**** DATA TO EXAMINE
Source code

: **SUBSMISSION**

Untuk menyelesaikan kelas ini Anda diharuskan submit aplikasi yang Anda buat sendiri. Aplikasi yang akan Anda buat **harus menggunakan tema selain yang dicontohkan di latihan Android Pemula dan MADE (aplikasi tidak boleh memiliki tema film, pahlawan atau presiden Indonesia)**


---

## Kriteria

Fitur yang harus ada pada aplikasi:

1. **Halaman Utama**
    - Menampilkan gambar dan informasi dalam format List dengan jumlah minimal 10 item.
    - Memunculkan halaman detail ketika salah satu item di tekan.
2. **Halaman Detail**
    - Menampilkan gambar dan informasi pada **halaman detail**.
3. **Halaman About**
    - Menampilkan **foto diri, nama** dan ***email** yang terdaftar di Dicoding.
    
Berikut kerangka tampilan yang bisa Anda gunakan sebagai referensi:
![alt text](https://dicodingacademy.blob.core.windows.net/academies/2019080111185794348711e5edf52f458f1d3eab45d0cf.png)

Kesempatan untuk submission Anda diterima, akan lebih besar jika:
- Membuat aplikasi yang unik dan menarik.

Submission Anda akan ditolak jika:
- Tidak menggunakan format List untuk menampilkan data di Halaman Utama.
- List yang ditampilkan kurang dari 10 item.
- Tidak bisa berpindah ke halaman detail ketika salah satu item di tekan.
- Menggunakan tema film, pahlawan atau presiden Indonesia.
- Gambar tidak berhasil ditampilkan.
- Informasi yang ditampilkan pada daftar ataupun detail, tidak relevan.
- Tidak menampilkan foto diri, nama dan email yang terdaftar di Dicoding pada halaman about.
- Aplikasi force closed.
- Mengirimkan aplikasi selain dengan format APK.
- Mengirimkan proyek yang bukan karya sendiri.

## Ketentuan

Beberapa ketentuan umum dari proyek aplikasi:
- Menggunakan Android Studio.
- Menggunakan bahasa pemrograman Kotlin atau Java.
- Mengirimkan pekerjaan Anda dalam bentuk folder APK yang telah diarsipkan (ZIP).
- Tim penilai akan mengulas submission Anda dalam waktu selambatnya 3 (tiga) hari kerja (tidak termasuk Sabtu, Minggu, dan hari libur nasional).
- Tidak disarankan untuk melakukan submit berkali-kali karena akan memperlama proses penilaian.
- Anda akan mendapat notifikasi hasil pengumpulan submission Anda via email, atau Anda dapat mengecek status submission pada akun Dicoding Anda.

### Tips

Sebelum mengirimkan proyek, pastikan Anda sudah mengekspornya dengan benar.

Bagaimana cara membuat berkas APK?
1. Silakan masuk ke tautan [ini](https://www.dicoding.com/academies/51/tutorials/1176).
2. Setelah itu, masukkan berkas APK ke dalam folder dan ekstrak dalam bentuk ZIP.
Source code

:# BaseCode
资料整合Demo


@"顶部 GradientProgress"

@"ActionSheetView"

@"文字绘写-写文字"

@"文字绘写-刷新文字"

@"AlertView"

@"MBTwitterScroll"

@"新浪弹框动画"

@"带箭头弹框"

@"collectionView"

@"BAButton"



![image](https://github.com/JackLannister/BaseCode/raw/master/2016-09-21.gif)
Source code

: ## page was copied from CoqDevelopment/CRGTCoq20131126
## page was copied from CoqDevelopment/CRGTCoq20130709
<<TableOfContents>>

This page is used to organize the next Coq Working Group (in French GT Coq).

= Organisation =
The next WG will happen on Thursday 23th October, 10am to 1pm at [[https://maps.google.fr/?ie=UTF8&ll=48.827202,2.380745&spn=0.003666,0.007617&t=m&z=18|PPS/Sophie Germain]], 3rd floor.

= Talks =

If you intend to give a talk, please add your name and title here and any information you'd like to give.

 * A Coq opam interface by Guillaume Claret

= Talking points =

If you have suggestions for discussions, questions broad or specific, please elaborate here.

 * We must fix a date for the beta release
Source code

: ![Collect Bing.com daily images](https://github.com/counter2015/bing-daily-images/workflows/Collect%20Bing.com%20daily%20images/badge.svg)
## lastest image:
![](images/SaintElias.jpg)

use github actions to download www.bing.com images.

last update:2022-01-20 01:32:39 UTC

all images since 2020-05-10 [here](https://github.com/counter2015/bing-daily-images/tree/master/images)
********
## WORK INSTRUCTIONS
Your task is to transcribe the listing above in full and exactly.

## EXPECTED ANSWER
Source code

: **SUBSMISSION**

Untuk menyelesaikan kelas ini Anda diharuskan submit aplikasi yang Anda buat sendiri. Aplikasi yang akan Anda buat **harus menggunakan tema selain yang dicontohkan di latihan Android Pemula dan MADE (aplikasi tidak boleh memiliki tema film, pahlawan atau presiden Indonesia)**


---

## Kriteria

Fitur yang harus ada pada aplikasi:

1. **Halaman Utama**
    - Menampilkan gambar dan informasi dalam format List dengan jumlah minimal 10 item.
    - Memunculkan halaman detail ketika salah satu item di tekan.
2. **Halaman Detail**
    - Menampilkan gambar dan informasi pada **halaman detail**.
3. **Halaman About**
    - Menampilkan **foto diri, nama** dan ***email** yang terdaftar di Dicoding.
    
Berikut kerangka tampilan yang bisa Anda gunakan sebagai referensi:
![alt text](https://dicodingacademy.blob.core.windows.net/academies/2019080111185794348711e5edf52f458f1d3eab45d0cf.png)

Kesempatan untuk submission Anda diterima, akan lebih besar jika:
- Membuat aplikasi yang unik dan menarik.

Submission Anda akan ditolak jika:
- Tidak menggunakan format List untuk menampilkan data di Halaman Utama.
- List yang ditampilkan kurang dari 10 item.
- Tidak bisa berpindah ke halaman detail ketika salah satu item di tekan.
- Menggunakan tema film, pahlawan atau presiden Indonesia.
- Gambar tidak berhasil ditampilkan.
- Informasi yang ditampilkan pada daftar ataupun detail, tidak relevan.
- Tidak menampilkan foto diri, nama dan email yang terdaftar di Dicoding pada halaman about.
- Aplikasi force closed.
- Mengirimkan aplikasi selain dengan format APK.
- Mengirimkan proyek yang bukan karya sendiri.

## Ketentuan

Beberapa ketentuan umum dari proyek aplikasi:
- Menggunakan Android Studio.
- Menggunakan bahasa pemrograman Kotlin atau Java.
- Mengirimkan pekerjaan Anda dalam bentuk folder APK yang telah diarsipkan (ZIP).
- Tim penilai akan mengulas submission Anda dalam waktu selambatnya 3 (tiga) hari kerja (tidak termasuk Sabtu, Minggu, dan hari libur nasional).
- Tidak disarankan untuk melakukan submit berkali-kali karena akan memperlama proses penilaian.
- Anda akan mendapat notifikasi hasil pengumpulan submission Anda via email, atau Anda dapat mengecek status submission pada akun Dicoding Anda.

### Tips

Sebelum mengirimkan proyek, pastikan Anda sudah mengekspornya dengan benar.

Bagaimana cara membuat berkas APK?
1. Silakan masuk ke tautan [ini](https://www.dicoding.com/academies/51/tutorials/1176).
2. Setelah itu, masukkan berkas APK ke dalam folder dan ekstrak dalam bentuk ZIP.
Source code

:# BaseCode
资料整合Demo


@"顶部 GradientProgress"

@"ActionSheetView"

@"文字绘写-写文字"

@"文字绘写-刷新文字"

@"AlertView"

@"MBTwitterScroll"

@"新浪弹框动画"

@"带箭头弹框"

@"collectionView"

@"BAButton"



![image](https://github.com/JackLannister/BaseCode/raw/master/2016-09-21.gif)
Source code

: ## page was copied from CoqDevelopment/CRGTCoq20131126
## page was copied from CoqDevelopment/CRGTCoq20130709
<<TableOfContents>>

This page is used to organize the next Coq Working Group (in French GT Coq).

= Organisation =
The next WG will happen on Thursday 23th October, 10am to 1pm at [[https://maps.google.fr/?ie=UTF8&ll=48.827202,2.380745&spn=0.003666,0.007617&t=m&z=18|PPS/Sophie Germain]], 3rd floor.

= Talks =

If you intend to give a talk, please add your name and title here and any information you'd like to give.

 * A Coq opam interface by Guillaume Claret

= Talking points =

If you have suggestions for discussions, questions broad or specific, please elaborate here.

 * We must fix a date for the beta release
Source code

: ![Collect Bing.com daily images](https://github.com/counter2015/bing-daily-images/workflows/Collect%20Bing.com%20daily%20images/badge.svg)
## lastest image:
![](images/SaintElias.jpg)

use github actions to download www.bing.com images.

last update:2022-01-20 01:32:39 UTC

all images since 2020-05-10 [here](https://github.com/counter2015/bing-daily-images/tree/master/images)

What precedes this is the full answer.